(Rendered images with source text)
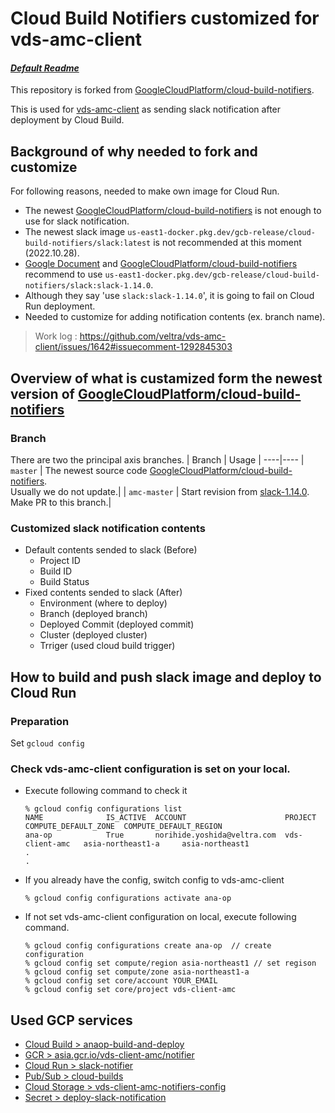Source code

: # Cloud Build Notifiers customized for vds-amc-client

#### **_[Default Readme](./README-2022-10.md)_**

This repository is forked from [GoogleCloudPlatform/cloud-build-notifiers](https://github.com/GoogleCloudPlatform/cloud-build-notifiers).

This is used for [vds-amc-client](https://github.com/veltra/vds-amc-client) as sending slack notification after deployment by Cloud Build.

## Background of why needed to fork and customize
For following reasons, needed to make own image for Cloud Run.

- The newest [GoogleCloudPlatform/cloud-build-notifiers](https://github.com/GoogleCloudPlatform/cloud-build-notifiers) is not enough to use for slack notification.
- The newest slack image `us-east1-docker.pkg.dev/gcb-release/cloud-build-notifiers/slack:latest` is not recommended at this moment (2022.10.28). 
- [Google Document](https://cloud.google.com/build/docs/configuring-notifications/configure-slack#:~:text=Notifier%20%E3%82%92%20Cloud%20Run%20%E3%81%AB%E3%83%87%E3%83%97%E3%83%AD%E3%82%A4%E3%81%97%E3%81%BE%E3%81%99%E3%80%82) and [GoogleCloudPlatform/cloud-build-notifiers](https://github.com/GoogleCloudPlatform/cloud-build-notifiers/tree/master/slack#:~:text=For%20release%201.15%20and%20above%3A) recommend to use `us-east1-docker.pkg.dev/gcb-release/cloud-build-notifiers/slack:slack-1.14.0`.
- Although they say 'use `slack:slack-1.14.0`', it is going to fail on Cloud Run deployment.
- Needed to customize for adding notification contents (ex. branch name).

> Work log : https://github.com/veltra/vds-amc-client/issues/1642#issuecomment-1292845303


## Overview of what is custamized form the newest version of [GoogleCloudPlatform/cloud-build-notifiers](https://github.com/GoogleCloudPlatform/cloud-build-notifiers)
### Branch
There are two the principal axis branches.
| Branch | Usage |
----|---- 
| `master` | The newest source code [GoogleCloudPlatform/cloud-build-notifiers](https://github.com/GoogleCloudPlatform/cloud-build-notifiers).<br> Usually we do not update.|
| `amc-master` | Start revision from [slack-1.14.0](https://github.com/GoogleCloudPlatform/cloud-build-notifiers/commit/ac48f4d42d36ffcb81844c521da7a112a5bdc4ed).<br> Make PR to this branch.|

### Customized slack notification contents
- Default contents sended to slack (Before)
    - Project ID
    - Build ID
    - Build Status
- Fixed contents sended to slack (After)
    - Environment (where to deploy)
    - Branch (deployed branch)
    - Deployed Commit (deployed commit)
    - Cluster (deployed cluster)
    - Trriger (used cloud build trigger)


## How to build and push slack image and deploy to Cloud Run

### Preparation
Set `gcloud config`

### Check vds-amc-client configuration is set on your local.
- Execute following command to check it
  ```
  % gcloud config configurations list
  NAME              IS_ACTIVE  ACCOUNT                      PROJECT          COMPUTE_DEFAULT_ZONE  COMPUTE_DEFAULT_REGION
  ana-op            True       norihide.yoshida@veltra.com  vds-client-amc   asia-northeast1-a     asia-northeast1
  .
  .
  ```

- If you already have the config, switch config to vds-amc-client
  ```
  % gcloud config configurations activate ana-op
  ```

- If not set vds-amc-client configuration on local, execute following command.
  ```
  % gcloud config configurations create ana-op  // create configuration
  % gcloud config set compute/region asia-northeast1 // set regison
  % gcloud config set compute/zone asia-northeast1-a
  % gcloud config set core/account YOUR_EMAIL
  % gcloud config set core/project vds-client-amc
  ```



## Used GCP services
- [Cloud Build > anaop-build-and-deploy](https://console.cloud.google.com/cloud-build/triggers;region=global/edit/e66f2634-c28a-4d10-9e75-162eb4bfc5d1?project=vds-client-amc)
- [GCR > asia.gcr.io/vds-client-amc/notifier](https://console.cloud.google.com/gcr/images/vds-client-amc/asia/notifier?project=vds-client-amc)
- [Cloud Run > slack-notifier](https://console.cloud.google.com/run/detail/asia-northeast1/slack-notifier/metrics?project=vds-client-amc)
- [Pub/Sub > cloud-builds](https://console.cloud.google.com/cloudpubsub/topic/detail/cloud-builds?project=vds-client-amc)
- [Cloud Storage > vds-client-amc-notifiers-config](https://console.cloud.google.com/storage/browser/vds-client-amc-notifiers-config;tab=objects?forceOnBucketsSortingFiltering=false&project=vds-client-amc&prefix=&forceOnObjectsSortingFiltering=false)
- [Secret > deploy-slack-notification](https://console.cloud.google.com/security/secret-manager/secret/deploy-slack-notification/versions?project=vds-client-amc)



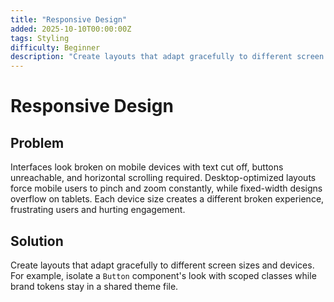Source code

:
 ```yaml
---
title: "Responsive Design"
added: 2025-10-10T00:00:00Z
tags: Styling
difficulty: Beginner
description: "Create layouts that adapt gracefully to different screen sizes and devices."
---
```

# Responsive Design

## Problem

Interfaces look broken on mobile devices with text cut off, buttons unreachable, and horizontal scrolling required. Desktop-optimized layouts force mobile users to pinch and zoom constantly, while fixed-width designs overflow on tablets. Each device size creates a different broken experience, frustrating users and hurting engagement.

## Solution

Create layouts that adapt gracefully to different screen sizes and devices. For example, isolate a `Button` component's look with scoped classes while brand tokens stay in a shared theme file.
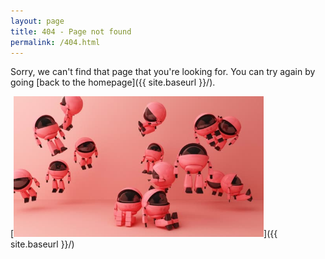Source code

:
```yaml
---
layout: page
title: 404 - Page not found
permalink: /404.html
---
```


Sorry, we can't find that page that you're looking for. You can try again by going [back to the homepage]({{ site.baseurl }}/).

<!--[<img src="{{ site.baseurl }}/images/404.jpeg" alt="Constructocat by https://github.com/jasoncostello" style="width: 400px;"/>]({{ site.baseurl }}/)-->

[<img src="images/pinkrobot.jpeg" alt="beepboop..uh-oh!" style="width: 400px;"/>]({{ site.baseurl }}/)
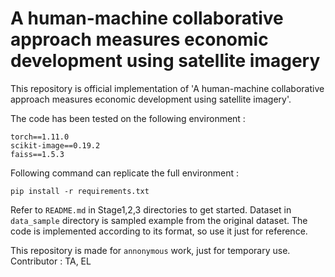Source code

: # A human-machine collaborative approach measures economic development using satellite imagery

This repository is official implementation of 'A human-machine collaborative approach measures economic development using satellite imagery'.

The code has been tested on the following environment :
```
torch==1.11.0
scikit-image==0.19.2
faiss==1.5.3
```

Following command can replicate the full environment :

```pip install -r requirements.txt```

Refer to ```README.md``` in Stage1,2,3 directories to get started. Dataset in ```data_sample``` directory is sampled example from the original dataset. The code is implemented according to its format, so use it just for reference.


This repository is made for ```annonymous``` work, just for temporary use.  
Contributor : TA, EL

# WHAT THE EXERCISE ASKS:
Nothing but the records above, retyped exactly and stripped of images, should appear in the answer.

# YOUR RESPONSE:
Source code

: # Cloud Build Notifiers customized for vds-amc-client

#### **_[Default Readme](./README-2022-10.md)_**

This repository is forked from [GoogleCloudPlatform/cloud-build-notifiers](https://github.com/GoogleCloudPlatform/cloud-build-notifiers).

This is used for [vds-amc-client](https://github.com/veltra/vds-amc-client) as sending slack notification after deployment by Cloud Build.

## Background of why needed to fork and customize
For following reasons, needed to make own image for Cloud Run.

- The newest [GoogleCloudPlatform/cloud-build-notifiers](https://github.com/GoogleCloudPlatform/cloud-build-notifiers) is not enough to use for slack notification.
- The newest slack image `us-east1-docker.pkg.dev/gcb-release/cloud-build-notifiers/slack:latest` is not recommended at this moment (2022.10.28). 
- [Google Document](https://cloud.google.com/build/docs/configuring-notifications/configure-slack#:~:text=Notifier%20%E3%82%92%20Cloud%20Run%20%E3%81%AB%E3%83%87%E3%83%97%E3%83%AD%E3%82%A4%E3%81%97%E3%81%BE%E3%81%99%E3%80%82) and [GoogleCloudPlatform/cloud-build-notifiers](https://github.com/GoogleCloudPlatform/cloud-build-notifiers/tree/master/slack#:~:text=For%20release%201.15%20and%20above%3A) recommend to use `us-east1-docker.pkg.dev/gcb-release/cloud-build-notifiers/slack:slack-1.14.0`.
- Although they say 'use `slack:slack-1.14.0`', it is going to fail on Cloud Run deployment.
- Needed to customize for adding notification contents (ex. branch name).

> Work log : https://github.com/veltra/vds-amc-client/issues/1642#issuecomment-1292845303


## Overview of what is custamized form the newest version of [GoogleCloudPlatform/cloud-build-notifiers](https://github.com/GoogleCloudPlatform/cloud-build-notifiers)
### Branch
There are two the principal axis branches.
| Branch | Usage |
----|---- 
| `master` | The newest source code [GoogleCloudPlatform/cloud-build-notifiers](https://github.com/GoogleCloudPlatform/cloud-build-notifiers).<br> Usually we do not update.|
| `amc-master` | Start revision from [slack-1.14.0](https://github.com/GoogleCloudPlatform/cloud-build-notifiers/commit/ac48f4d42d36ffcb81844c521da7a112a5bdc4ed).<br> Make PR to this branch.|

### Customized slack notification contents
- Default contents sended to slack (Before)
    - Project ID
    - Build ID
    - Build Status
- Fixed contents sended to slack (After)
    - Environment (where to deploy)
    - Branch (deployed branch)
    - Deployed Commit (deployed commit)
    - Cluster (deployed cluster)
    - Trriger (used cloud build trigger)


## How to build and push slack image and deploy to Cloud Run

### Preparation
Set `gcloud config`

### Check vds-amc-client configuration is set on your local.
- Execute following command to check it
  ```
  % gcloud config configurations list
  NAME              IS_ACTIVE  ACCOUNT                      PROJECT          COMPUTE_DEFAULT_ZONE  COMPUTE_DEFAULT_REGION
  ana-op            True       norihide.yoshida@veltra.com  vds-client-amc   asia-northeast1-a     asia-northeast1
  .
  .
  ```

- If you already have the config, switch config to vds-amc-client
  ```
  % gcloud config configurations activate ana-op
  ```

- If not set vds-amc-client configuration on local, execute following command.
  ```
  % gcloud config configurations create ana-op  // create configuration
  % gcloud config set compute/region asia-northeast1 // set regison
  % gcloud config set compute/zone asia-northeast1-a
  % gcloud config set core/account YOUR_EMAIL
  % gcloud config set core/project vds-client-amc
  ```



## Used GCP services
- [Cloud Build > anaop-build-and-deploy](https://console.cloud.google.com/cloud-build/triggers;region=global/edit/e66f2634-c28a-4d10-9e75-162eb4bfc5d1?project=vds-client-amc)
- [GCR > asia.gcr.io/vds-client-amc/notifier](https://console.cloud.google.com/gcr/images/vds-client-amc/asia/notifier?project=vds-client-amc)
- [Cloud Run > slack-notifier](https://console.cloud.google.com/run/detail/asia-northeast1/slack-notifier/metrics?project=vds-client-amc)
- [Pub/Sub > cloud-builds](https://console.cloud.google.com/cloudpubsub/topic/detail/cloud-builds?project=vds-client-amc)
- [Cloud Storage > vds-client-amc-notifiers-config](https://console.cloud.google.com/storage/browser/vds-client-amc-notifiers-config;tab=objects?forceOnBucketsSortingFiltering=false&project=vds-client-amc&prefix=&forceOnObjectsSortingFiltering=false)
- [Secret > deploy-slack-notification](https://console.cloud.google.com/security/secret-manager/secret/deploy-slack-notification/versions?project=vds-client-amc)



Source code

:
 ```yaml
---
title: "Responsive Design"
added: 2025-10-10T00:00:00Z
tags: Styling
difficulty: Beginner
description: "Create layouts that adapt gracefully to different screen sizes and devices."
---
```

# Responsive Design

## Problem

Interfaces look broken on mobile devices with text cut off, buttons unreachable, and horizontal scrolling required. Desktop-optimized layouts force mobile users to pinch and zoom constantly, while fixed-width designs overflow on tablets. Each device size creates a different broken experience, frustrating users and hurting engagement.

## Solution

Create layouts that adapt gracefully to different screen sizes and devices. For example, isolate a `Button` component's look with scoped classes while brand tokens stay in a shared theme file.
Source code

:
```yaml
---
layout: page
title: 404 - Page not found
permalink: /404.html
---
```


Sorry, we can't find that page that you're looking for. You can try again by going [back to the homepage]({{ site.baseurl }}/).

<!--[<img src="{{ site.baseurl }}/images/404.jpeg" alt="Constructocat by https://github.com/jasoncostello" style="width: 400px;"/>]({{ site.baseurl }}/)-->

[<img src="images/pinkrobot.jpeg" alt="beepboop..uh-oh!" style="width: 400px;"/>]({{ site.baseurl }}/)
Source code

: # A human-machine collaborative approach measures economic development using satellite imagery

This repository is official implementation of 'A human-machine collaborative approach measures economic development using satellite imagery'.

The code has been tested on the following environment :
```
torch==1.11.0
scikit-image==0.19.2
faiss==1.5.3
```

Following command can replicate the full environment :

```pip install -r requirements.txt```

Refer to ```README.md``` in Stage1,2,3 directories to get started. Dataset in ```data_sample``` directory is sampled example from the original dataset. The code is implemented according to its format, so use it just for reference.


This repository is made for ```annonymous``` work, just for temporary use.  
Contributor : TA, EL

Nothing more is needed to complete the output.